### Your assignment:
Transcribe the lines from the start of the data below through the line with "gr0.8\_22-Ericson-restricSet & 0.64", word for word and nothing more.
##### Records for the task #####
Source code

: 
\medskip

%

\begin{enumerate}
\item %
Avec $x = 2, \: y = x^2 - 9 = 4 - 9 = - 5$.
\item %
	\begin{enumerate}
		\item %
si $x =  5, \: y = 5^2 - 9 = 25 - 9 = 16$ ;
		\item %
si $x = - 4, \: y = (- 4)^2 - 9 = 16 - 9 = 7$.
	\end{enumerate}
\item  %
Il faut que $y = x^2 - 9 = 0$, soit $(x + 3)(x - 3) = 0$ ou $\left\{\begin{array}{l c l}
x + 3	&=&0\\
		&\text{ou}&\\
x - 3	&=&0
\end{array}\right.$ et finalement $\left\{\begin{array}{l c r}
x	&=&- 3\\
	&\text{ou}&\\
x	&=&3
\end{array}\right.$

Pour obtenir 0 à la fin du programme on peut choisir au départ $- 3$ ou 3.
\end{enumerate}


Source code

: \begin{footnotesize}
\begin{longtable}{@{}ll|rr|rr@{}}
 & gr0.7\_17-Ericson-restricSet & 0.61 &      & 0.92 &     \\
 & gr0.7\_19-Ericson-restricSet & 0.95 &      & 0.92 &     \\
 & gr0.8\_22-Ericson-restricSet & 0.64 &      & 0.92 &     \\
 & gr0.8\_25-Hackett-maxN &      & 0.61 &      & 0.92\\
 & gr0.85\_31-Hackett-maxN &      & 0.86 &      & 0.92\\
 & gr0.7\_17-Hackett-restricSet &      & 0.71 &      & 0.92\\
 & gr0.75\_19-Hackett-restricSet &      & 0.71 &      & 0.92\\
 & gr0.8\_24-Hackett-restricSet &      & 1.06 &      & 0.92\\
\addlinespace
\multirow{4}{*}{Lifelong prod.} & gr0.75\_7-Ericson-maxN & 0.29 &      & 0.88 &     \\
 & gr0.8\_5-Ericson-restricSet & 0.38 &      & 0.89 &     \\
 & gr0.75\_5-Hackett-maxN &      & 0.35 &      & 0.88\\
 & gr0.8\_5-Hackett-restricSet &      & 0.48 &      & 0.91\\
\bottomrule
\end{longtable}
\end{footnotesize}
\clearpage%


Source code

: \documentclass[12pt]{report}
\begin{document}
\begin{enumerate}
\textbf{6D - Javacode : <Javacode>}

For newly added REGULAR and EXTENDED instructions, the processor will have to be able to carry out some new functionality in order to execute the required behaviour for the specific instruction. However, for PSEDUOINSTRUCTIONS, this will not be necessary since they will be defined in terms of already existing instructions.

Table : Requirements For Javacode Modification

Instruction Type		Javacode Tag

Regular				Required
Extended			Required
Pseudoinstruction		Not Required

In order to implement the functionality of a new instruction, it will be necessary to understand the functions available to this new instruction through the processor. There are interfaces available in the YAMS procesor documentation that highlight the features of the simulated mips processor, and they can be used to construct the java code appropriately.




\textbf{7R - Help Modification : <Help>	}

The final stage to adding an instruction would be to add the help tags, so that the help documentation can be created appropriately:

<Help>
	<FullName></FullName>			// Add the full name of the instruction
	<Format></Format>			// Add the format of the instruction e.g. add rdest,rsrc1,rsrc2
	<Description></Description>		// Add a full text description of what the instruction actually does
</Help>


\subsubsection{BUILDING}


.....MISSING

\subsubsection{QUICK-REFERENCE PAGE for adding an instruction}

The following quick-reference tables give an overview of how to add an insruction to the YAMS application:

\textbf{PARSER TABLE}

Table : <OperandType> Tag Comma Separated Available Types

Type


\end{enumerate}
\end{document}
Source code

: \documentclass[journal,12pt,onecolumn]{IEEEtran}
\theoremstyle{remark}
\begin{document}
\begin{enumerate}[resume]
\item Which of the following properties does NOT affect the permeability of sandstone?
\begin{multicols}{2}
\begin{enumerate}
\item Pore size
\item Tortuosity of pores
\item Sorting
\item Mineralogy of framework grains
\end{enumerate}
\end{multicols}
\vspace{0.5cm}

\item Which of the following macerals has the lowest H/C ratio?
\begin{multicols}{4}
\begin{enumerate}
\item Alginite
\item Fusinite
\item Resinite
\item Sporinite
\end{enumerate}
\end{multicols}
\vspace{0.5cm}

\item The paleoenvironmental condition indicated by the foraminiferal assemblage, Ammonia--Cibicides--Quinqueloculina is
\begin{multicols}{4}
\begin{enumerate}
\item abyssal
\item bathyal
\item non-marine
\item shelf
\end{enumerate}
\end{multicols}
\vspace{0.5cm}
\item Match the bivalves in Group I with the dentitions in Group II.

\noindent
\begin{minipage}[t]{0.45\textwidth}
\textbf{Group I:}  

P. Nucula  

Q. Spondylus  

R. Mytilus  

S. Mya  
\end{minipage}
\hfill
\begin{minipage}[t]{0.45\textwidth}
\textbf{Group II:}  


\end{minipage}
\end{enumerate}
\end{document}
#####
### Response box:
Source code

: 
\medskip

%

\begin{enumerate}
\item %
Avec $x = 2, \: y = x^2 - 9 = 4 - 9 = - 5$.
\item %
	\begin{enumerate}
		\item %
si $x =  5, \: y = 5^2 - 9 = 25 - 9 = 16$ ;
		\item %
si $x = - 4, \: y = (- 4)^2 - 9 = 16 - 9 = 7$.
	\end{enumerate}
\item  %
Il faut que $y = x^2 - 9 = 0$, soit $(x + 3)(x - 3) = 0$ ou $\left\{\begin{array}{l c l}
x + 3	&=&0\\
		&\text{ou}&\\
x - 3	&=&0
\end{array}\right.$ et finalement $\left\{\begin{array}{l c r}
x	&=&- 3\\
	&\text{ou}&\\
x	&=&3
\end{array}\right.$

Pour obtenir 0 à la fin du programme on peut choisir au départ $- 3$ ou 3.
\end{enumerate}


Source code

: \begin{footnotesize}
\begin{longtable}{@{}ll|rr|rr@{}}
 & gr0.7\_17-Ericson-restricSet & 0.61 &      & 0.92 &     \\
 & gr0.7\_19-Ericson-restricSet & 0.95 &      & 0.92 &     \\
 & gr0.8\_22-Ericson-restricSet & 0.64 &      & 0.92 &     \\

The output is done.